ACTION ITEM: Read the lines below. Copy out any that hold the string "season".

Stored data:
+---+

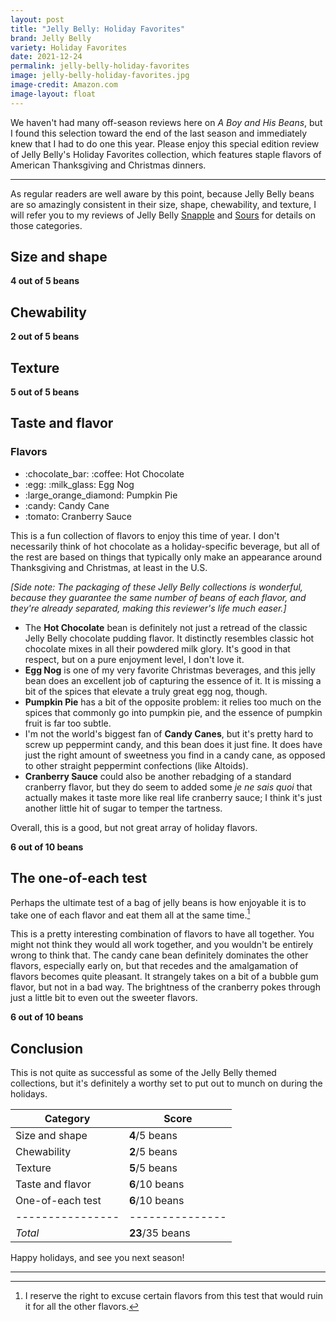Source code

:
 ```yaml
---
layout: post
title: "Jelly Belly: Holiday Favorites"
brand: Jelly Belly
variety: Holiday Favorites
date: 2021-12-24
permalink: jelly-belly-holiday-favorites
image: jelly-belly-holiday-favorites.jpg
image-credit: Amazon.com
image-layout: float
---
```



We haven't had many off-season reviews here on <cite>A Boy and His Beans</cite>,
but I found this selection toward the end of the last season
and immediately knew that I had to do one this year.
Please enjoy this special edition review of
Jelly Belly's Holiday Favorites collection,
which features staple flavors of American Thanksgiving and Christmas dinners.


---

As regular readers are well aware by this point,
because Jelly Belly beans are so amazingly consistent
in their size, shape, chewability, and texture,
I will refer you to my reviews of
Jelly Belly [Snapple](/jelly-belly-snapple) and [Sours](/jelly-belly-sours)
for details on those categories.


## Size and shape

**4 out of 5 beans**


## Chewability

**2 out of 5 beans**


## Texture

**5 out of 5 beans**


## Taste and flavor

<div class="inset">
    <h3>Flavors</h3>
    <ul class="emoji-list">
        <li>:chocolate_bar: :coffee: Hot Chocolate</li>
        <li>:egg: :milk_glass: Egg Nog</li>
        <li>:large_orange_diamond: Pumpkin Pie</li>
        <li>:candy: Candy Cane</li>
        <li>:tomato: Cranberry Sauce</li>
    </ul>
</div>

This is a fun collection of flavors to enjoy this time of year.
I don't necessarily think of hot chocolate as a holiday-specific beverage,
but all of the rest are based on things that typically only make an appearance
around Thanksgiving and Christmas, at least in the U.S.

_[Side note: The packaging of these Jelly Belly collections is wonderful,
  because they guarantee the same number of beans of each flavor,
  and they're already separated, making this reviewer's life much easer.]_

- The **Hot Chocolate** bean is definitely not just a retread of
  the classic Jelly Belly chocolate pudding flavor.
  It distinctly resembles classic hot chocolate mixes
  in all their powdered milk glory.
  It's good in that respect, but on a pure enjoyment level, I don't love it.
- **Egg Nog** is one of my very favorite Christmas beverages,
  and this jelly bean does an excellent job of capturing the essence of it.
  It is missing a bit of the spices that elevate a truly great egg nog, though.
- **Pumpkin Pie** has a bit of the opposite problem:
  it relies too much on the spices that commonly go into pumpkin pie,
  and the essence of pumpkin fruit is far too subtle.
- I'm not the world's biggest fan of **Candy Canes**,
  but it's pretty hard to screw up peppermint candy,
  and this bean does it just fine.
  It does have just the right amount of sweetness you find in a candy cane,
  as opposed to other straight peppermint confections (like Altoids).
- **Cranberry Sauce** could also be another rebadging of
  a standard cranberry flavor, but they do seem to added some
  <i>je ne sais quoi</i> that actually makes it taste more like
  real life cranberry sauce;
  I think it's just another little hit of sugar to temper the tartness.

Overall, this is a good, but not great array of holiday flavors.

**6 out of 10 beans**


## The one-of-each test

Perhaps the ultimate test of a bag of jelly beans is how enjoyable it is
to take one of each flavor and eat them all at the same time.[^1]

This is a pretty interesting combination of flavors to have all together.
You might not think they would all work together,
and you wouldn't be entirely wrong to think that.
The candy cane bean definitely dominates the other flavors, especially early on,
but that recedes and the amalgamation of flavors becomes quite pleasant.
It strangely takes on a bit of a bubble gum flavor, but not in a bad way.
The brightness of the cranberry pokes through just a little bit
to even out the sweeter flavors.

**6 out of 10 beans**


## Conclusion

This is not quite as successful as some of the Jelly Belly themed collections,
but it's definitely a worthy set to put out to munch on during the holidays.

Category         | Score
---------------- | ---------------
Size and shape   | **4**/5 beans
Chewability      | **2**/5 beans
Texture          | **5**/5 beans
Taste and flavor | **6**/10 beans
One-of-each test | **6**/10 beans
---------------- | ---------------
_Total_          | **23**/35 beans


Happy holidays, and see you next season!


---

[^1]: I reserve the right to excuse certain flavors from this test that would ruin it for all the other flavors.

+---+

EXERCISE ANSWER:
We haven't had many off-season reviews here on <cite>A Boy and His Beans</cite>,
but I found this selection toward the end of the last season
Happy holidays, and see you next season!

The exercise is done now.